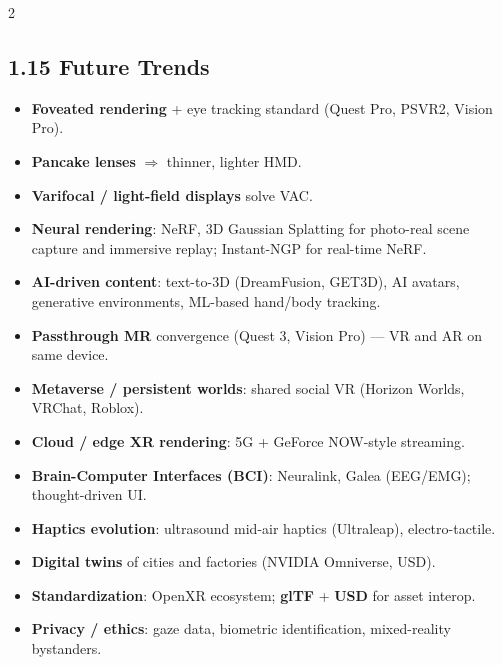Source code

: \begin{paracol}{2}
\subsection*{1.15 Future Trends}
\begin{itemize}[leftmargin=*,nosep]
  \item \textbf{Foveated rendering} + eye tracking standard (Quest Pro, PSVR2, Vision Pro).
  \item \textbf{Pancake lenses} $\Rightarrow$ thinner, lighter HMD.
  \item \textbf{Varifocal / light-field displays} solve VAC.
  \item \textbf{Neural rendering}: NeRF, 3D Gaussian Splatting for photo-real scene capture and immersive replay; Instant-NGP for real-time NeRF.
  \item \textbf{AI-driven content}: text-to-3D (DreamFusion, GET3D), AI avatars, generative environments, ML-based hand/body tracking.
  \item \textbf{Passthrough MR} convergence (Quest 3, Vision Pro) — VR and AR on same device.
  \item \textbf{Metaverse / persistent worlds}: shared social VR (Horizon Worlds, VRChat, Roblox).
  \item \textbf{Cloud / edge XR rendering}: 5G + GeForce NOW-style streaming.
  \item \textbf{Brain-Computer Interfaces (BCI)}: Neuralink, Galea (EEG/EMG); thought-driven UI.
  \item \textbf{Haptics evolution}: ultrasound mid-air haptics (Ultraleap), electro-tactile.
  \item \textbf{Digital twins} of cities and factories (NVIDIA Omniverse, USD).
  \item \textbf{Standardization}: OpenXR ecosystem; \textbf{glTF} + \textbf{USD} for asset interop.
  \item \textbf{Privacy / ethics}: gaze data, biometric identification, mixed-reality bystanders.
\end{itemize}

\switchcolumn


\end{paracol}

WHAT YOU WILL DO: The records above are to be reproduced exactly; the pictures are to be left out.

RESPONSE TO THIS TASK:
Source code

: \begin{paracol}{2}
\subsection*{1.15 Future Trends}
\begin{itemize}[leftmargin=*,nosep]
  \item \textbf{Foveated rendering} + eye tracking standard (Quest Pro, PSVR2, Vision Pro).
  \item \textbf{Pancake lenses} $\Rightarrow$ thinner, lighter HMD.
  \item \textbf{Varifocal / light-field displays} solve VAC.
  \item \textbf{Neural rendering}: NeRF, 3D Gaussian Splatting for photo-real scene capture and immersive replay; Instant-NGP for real-time NeRF.
  \item \textbf{AI-driven content}: text-to-3D (DreamFusion, GET3D), AI avatars, generative environments, ML-based hand/body tracking.
  \item \textbf{Passthrough MR} convergence (Quest 3, Vision Pro) — VR and AR on same device.
  \item \textbf{Metaverse / persistent worlds}: shared social VR (Horizon Worlds, VRChat, Roblox).
  \item \textbf{Cloud / edge XR rendering}: 5G + GeForce NOW-style streaming.
  \item \textbf{Brain-Computer Interfaces (BCI)}: Neuralink, Galea (EEG/EMG); thought-driven UI.
  \item \textbf{Haptics evolution}: ultrasound mid-air haptics (Ultraleap), electro-tactile.
  \item \textbf{Digital twins} of cities and factories (NVIDIA Omniverse, USD).
  \item \textbf{Standardization}: OpenXR ecosystem; \textbf{glTF} + \textbf{USD} for asset interop.
  \item \textbf{Privacy / ethics}: gaze data, biometric identification, mixed-reality bystanders.
\end{itemize}

\switchcolumn


\end{paracol}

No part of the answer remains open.